EXERCISE DIRECTIONS — Your answer should reproduce the full set of records exactly as given.

STORED DATA —
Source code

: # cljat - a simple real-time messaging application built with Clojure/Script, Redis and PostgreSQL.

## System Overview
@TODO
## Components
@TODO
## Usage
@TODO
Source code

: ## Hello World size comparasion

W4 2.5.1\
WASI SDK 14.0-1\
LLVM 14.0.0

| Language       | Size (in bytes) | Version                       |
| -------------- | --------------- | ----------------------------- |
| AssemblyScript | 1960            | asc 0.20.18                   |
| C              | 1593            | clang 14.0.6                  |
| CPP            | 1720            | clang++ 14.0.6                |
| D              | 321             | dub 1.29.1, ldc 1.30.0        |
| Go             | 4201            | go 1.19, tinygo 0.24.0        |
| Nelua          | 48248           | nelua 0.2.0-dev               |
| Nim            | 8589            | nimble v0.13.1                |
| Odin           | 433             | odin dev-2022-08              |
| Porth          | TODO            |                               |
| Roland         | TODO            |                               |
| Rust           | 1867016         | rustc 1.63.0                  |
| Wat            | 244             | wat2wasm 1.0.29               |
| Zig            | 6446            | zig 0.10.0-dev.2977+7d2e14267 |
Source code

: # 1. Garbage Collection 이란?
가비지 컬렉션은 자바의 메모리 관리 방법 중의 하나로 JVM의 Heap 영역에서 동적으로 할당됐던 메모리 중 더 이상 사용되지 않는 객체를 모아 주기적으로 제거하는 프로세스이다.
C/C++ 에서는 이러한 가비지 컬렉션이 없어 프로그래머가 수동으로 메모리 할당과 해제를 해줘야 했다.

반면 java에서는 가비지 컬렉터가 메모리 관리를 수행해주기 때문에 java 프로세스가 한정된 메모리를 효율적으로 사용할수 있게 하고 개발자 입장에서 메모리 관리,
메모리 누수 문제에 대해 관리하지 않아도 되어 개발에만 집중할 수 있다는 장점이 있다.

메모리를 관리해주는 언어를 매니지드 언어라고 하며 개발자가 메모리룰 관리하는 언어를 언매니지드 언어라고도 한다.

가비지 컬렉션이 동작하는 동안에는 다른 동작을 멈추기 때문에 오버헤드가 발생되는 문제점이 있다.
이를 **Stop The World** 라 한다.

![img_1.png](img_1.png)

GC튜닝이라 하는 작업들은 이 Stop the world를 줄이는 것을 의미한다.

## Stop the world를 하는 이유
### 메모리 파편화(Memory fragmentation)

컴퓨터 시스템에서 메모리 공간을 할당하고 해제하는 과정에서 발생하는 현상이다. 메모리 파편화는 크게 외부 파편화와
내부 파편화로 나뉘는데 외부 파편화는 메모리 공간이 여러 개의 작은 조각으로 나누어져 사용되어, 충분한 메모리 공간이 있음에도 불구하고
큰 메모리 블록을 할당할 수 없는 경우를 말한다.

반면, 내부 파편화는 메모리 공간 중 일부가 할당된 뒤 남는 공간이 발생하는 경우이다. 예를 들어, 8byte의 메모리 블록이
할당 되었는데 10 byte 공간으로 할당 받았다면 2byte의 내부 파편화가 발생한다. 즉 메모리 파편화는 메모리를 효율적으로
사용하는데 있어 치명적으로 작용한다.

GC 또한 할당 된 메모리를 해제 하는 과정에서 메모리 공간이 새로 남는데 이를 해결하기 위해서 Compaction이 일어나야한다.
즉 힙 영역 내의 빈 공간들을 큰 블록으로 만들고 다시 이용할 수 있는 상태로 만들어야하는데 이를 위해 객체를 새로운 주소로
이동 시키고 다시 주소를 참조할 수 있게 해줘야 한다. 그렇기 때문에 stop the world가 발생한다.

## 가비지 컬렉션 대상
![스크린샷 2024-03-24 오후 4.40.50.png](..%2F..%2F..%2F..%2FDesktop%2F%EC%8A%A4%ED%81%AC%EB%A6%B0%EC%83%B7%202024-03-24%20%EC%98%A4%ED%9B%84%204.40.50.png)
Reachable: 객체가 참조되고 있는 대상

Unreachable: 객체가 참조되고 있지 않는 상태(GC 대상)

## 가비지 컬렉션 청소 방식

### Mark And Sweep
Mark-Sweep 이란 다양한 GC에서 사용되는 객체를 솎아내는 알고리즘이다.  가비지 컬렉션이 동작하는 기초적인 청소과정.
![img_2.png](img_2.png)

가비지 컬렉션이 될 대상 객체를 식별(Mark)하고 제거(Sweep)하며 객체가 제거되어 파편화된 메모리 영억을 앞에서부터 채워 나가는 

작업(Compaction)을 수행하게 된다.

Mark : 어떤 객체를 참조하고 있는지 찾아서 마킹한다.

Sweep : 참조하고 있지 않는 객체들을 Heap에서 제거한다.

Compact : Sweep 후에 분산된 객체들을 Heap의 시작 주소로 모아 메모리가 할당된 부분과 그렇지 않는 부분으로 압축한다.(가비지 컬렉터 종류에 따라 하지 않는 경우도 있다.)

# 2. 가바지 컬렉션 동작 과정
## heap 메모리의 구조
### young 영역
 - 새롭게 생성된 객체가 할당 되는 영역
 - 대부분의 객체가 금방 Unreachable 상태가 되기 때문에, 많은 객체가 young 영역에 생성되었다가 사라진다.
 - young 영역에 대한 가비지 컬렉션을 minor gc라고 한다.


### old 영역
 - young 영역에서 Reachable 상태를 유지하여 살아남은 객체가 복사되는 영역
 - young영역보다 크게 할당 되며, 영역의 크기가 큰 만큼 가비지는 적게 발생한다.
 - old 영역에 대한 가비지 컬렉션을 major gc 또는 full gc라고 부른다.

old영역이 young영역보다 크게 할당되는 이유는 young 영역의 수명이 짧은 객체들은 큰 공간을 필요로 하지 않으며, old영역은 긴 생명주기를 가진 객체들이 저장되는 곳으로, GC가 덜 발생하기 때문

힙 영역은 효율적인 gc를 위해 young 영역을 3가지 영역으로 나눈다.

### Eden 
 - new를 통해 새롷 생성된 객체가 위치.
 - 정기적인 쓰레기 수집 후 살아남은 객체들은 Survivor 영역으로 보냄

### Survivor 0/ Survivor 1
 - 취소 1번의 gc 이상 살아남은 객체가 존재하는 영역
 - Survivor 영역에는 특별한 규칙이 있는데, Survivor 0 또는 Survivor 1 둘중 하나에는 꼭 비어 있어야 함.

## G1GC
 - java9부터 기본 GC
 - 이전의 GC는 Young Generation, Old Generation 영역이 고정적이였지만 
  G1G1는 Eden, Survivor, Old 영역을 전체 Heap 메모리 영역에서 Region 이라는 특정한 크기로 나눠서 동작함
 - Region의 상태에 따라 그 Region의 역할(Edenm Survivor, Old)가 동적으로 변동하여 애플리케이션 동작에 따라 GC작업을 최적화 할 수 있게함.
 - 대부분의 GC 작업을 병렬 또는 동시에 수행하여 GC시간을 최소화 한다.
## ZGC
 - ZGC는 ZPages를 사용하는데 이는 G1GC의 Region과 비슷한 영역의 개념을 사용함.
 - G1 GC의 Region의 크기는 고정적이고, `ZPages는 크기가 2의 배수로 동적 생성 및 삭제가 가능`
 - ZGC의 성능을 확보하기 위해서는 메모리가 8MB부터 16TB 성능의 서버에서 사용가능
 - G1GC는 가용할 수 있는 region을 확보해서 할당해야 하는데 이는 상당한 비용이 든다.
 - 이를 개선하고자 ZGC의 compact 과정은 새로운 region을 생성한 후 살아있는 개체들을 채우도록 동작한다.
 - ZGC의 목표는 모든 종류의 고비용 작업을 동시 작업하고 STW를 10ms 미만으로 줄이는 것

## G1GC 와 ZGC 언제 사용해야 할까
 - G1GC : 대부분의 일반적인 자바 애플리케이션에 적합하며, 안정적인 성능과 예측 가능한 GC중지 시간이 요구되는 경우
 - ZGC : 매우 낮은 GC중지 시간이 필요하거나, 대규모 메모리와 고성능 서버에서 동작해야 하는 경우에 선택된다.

TASK ANSWER —
Source code

: # cljat - a simple real-time messaging application built with Clojure/Script, Redis and PostgreSQL.

## System Overview
@TODO
## Components
@TODO
## Usage
@TODO
Source code

: ## Hello World size comparasion

W4 2.5.1\
WASI SDK 14.0-1\
LLVM 14.0.0

| Language       | Size (in bytes) | Version                       |
| -------------- | --------------- | ----------------------------- |
| AssemblyScript | 1960            | asc 0.20.18                   |
| C              | 1593            | clang 14.0.6                  |
| CPP            | 1720            | clang++ 14.0.6                |
| D              | 321             | dub 1.29.1, ldc 1.30.0        |
| Go             | 4201            | go 1.19, tinygo 0.24.0        |
| Nelua          | 48248           | nelua 0.2.0-dev               |
| Nim            | 8589            | nimble v0.13.1                |
| Odin           | 433             | odin dev-2022-08              |
| Porth          | TODO            |                               |
| Roland         | TODO            |                               |
| Rust           | 1867016         | rustc 1.63.0                  |
| Wat            | 244             | wat2wasm 1.0.29               |
| Zig            | 6446            | zig 0.10.0-dev.2977+7d2e14267 |
Source code

: # 1. Garbage Collection 이란?
가비지 컬렉션은 자바의 메모리 관리 방법 중의 하나로 JVM의 Heap 영역에서 동적으로 할당됐던 메모리 중 더 이상 사용되지 않는 객체를 모아 주기적으로 제거하는 프로세스이다.
C/C++ 에서는 이러한 가비지 컬렉션이 없어 프로그래머가 수동으로 메모리 할당과 해제를 해줘야 했다.

반면 java에서는 가비지 컬렉터가 메모리 관리를 수행해주기 때문에 java 프로세스가 한정된 메모리를 효율적으로 사용할수 있게 하고 개발자 입장에서 메모리 관리,
메모리 누수 문제에 대해 관리하지 않아도 되어 개발에만 집중할 수 있다는 장점이 있다.

메모리를 관리해주는 언어를 매니지드 언어라고 하며 개발자가 메모리룰 관리하는 언어를 언매니지드 언어라고도 한다.

가비지 컬렉션이 동작하는 동안에는 다른 동작을 멈추기 때문에 오버헤드가 발생되는 문제점이 있다.
이를 **Stop The World** 라 한다.

![img_1.png](img_1.png)

GC튜닝이라 하는 작업들은 이 Stop the world를 줄이는 것을 의미한다.

## Stop the world를 하는 이유
### 메모리 파편화(Memory fragmentation)

컴퓨터 시스템에서 메모리 공간을 할당하고 해제하는 과정에서 발생하는 현상이다. 메모리 파편화는 크게 외부 파편화와
내부 파편화로 나뉘는데 외부 파편화는 메모리 공간이 여러 개의 작은 조각으로 나누어져 사용되어, 충분한 메모리 공간이 있음에도 불구하고
큰 메모리 블록을 할당할 수 없는 경우를 말한다.

반면, 내부 파편화는 메모리 공간 중 일부가 할당된 뒤 남는 공간이 발생하는 경우이다. 예를 들어, 8byte의 메모리 블록이
할당 되었는데 10 byte 공간으로 할당 받았다면 2byte의 내부 파편화가 발생한다. 즉 메모리 파편화는 메모리를 효율적으로
사용하는데 있어 치명적으로 작용한다.

GC 또한 할당 된 메모리를 해제 하는 과정에서 메모리 공간이 새로 남는데 이를 해결하기 위해서 Compaction이 일어나야한다.
즉 힙 영역 내의 빈 공간들을 큰 블록으로 만들고 다시 이용할 수 있는 상태로 만들어야하는데 이를 위해 객체를 새로운 주소로
이동 시키고 다시 주소를 참조할 수 있게 해줘야 한다. 그렇기 때문에 stop the world가 발생한다.

## 가비지 컬렉션 대상
![스크린샷 2024-03-24 오후 4.40.50.png](..%2F..%2F..%2F..%2FDesktop%2F%EC%8A%A4%ED%81%AC%EB%A6%B0%EC%83%B7%202024-03-24%20%EC%98%A4%ED%9B%84%204.40.50.png)
Reachable: 객체가 참조되고 있는 대상

Unreachable: 객체가 참조되고 있지 않는 상태(GC 대상)

## 가비지 컬렉션 청소 방식

### Mark And Sweep
Mark-Sweep 이란 다양한 GC에서 사용되는 객체를 솎아내는 알고리즘이다.  가비지 컬렉션이 동작하는 기초적인 청소과정.
![img_2.png](img_2.png)

가비지 컬렉션이 될 대상 객체를 식별(Mark)하고 제거(Sweep)하며 객체가 제거되어 파편화된 메모리 영억을 앞에서부터 채워 나가는 

작업(Compaction)을 수행하게 된다.

Mark : 어떤 객체를 참조하고 있는지 찾아서 마킹한다.

Sweep : 참조하고 있지 않는 객체들을 Heap에서 제거한다.

Compact : Sweep 후에 분산된 객체들을 Heap의 시작 주소로 모아 메모리가 할당된 부분과 그렇지 않는 부분으로 압축한다.(가비지 컬렉터 종류에 따라 하지 않는 경우도 있다.)

# 2. 가바지 컬렉션 동작 과정
## heap 메모리의 구조
### young 영역
 - 새롭게 생성된 객체가 할당 되는 영역
 - 대부분의 객체가 금방 Unreachable 상태가 되기 때문에, 많은 객체가 young 영역에 생성되었다가 사라진다.
 - young 영역에 대한 가비지 컬렉션을 minor gc라고 한다.


### old 영역
 - young 영역에서 Reachable 상태를 유지하여 살아남은 객체가 복사되는 영역
 - young영역보다 크게 할당 되며, 영역의 크기가 큰 만큼 가비지는 적게 발생한다.
 - old 영역에 대한 가비지 컬렉션을 major gc 또는 full gc라고 부른다.

old영역이 young영역보다 크게 할당되는 이유는 young 영역의 수명이 짧은 객체들은 큰 공간을 필요로 하지 않으며, old영역은 긴 생명주기를 가진 객체들이 저장되는 곳으로, GC가 덜 발생하기 때문

힙 영역은 효율적인 gc를 위해 young 영역을 3가지 영역으로 나눈다.

### Eden 
 - new를 통해 새롷 생성된 객체가 위치.
 - 정기적인 쓰레기 수집 후 살아남은 객체들은 Survivor 영역으로 보냄

### Survivor 0/ Survivor 1
 - 취소 1번의 gc 이상 살아남은 객체가 존재하는 영역
 - Survivor 영역에는 특별한 규칙이 있는데, Survivor 0 또는 Survivor 1 둘중 하나에는 꼭 비어 있어야 함.

## G1GC
 - java9부터 기본 GC
 - 이전의 GC는 Young Generation, Old Generation 영역이 고정적이였지만 
  G1G1는 Eden, Survivor, Old 영역을 전체 Heap 메모리 영역에서 Region 이라는 특정한 크기로 나눠서 동작함
 - Region의 상태에 따라 그 Region의 역할(Edenm Survivor, Old)가 동적으로 변동하여 애플리케이션 동작에 따라 GC작업을 최적화 할 수 있게함.
 - 대부분의 GC 작업을 병렬 또는 동시에 수행하여 GC시간을 최소화 한다.
## ZGC
 - ZGC는 ZPages를 사용하는데 이는 G1GC의 Region과 비슷한 영역의 개념을 사용함.
 - G1 GC의 Region의 크기는 고정적이고, `ZPages는 크기가 2의 배수로 동적 생성 및 삭제가 가능`
 - ZGC의 성능을 확보하기 위해서는 메모리가 8MB부터 16TB 성능의 서버에서 사용가능
 - G1GC는 가용할 수 있는 region을 확보해서 할당해야 하는데 이는 상당한 비용이 든다.
 - 이를 개선하고자 ZGC의 compact 과정은 새로운 region을 생성한 후 살아있는 개체들을 채우도록 동작한다.
 - ZGC의 목표는 모든 종류의 고비용 작업을 동시 작업하고 STW를 10ms 미만으로 줄이는 것

## G1GC 와 ZGC 언제 사용해야 할까
 - G1GC : 대부분의 일반적인 자바 애플리케이션에 적합하며, 안정적인 성능과 예측 가능한 GC중지 시간이 요구되는 경우
 - ZGC : 매우 낮은 GC중지 시간이 필요하거나, 대규모 메모리와 고성능 서버에서 동작해야 하는 경우에 선택된다.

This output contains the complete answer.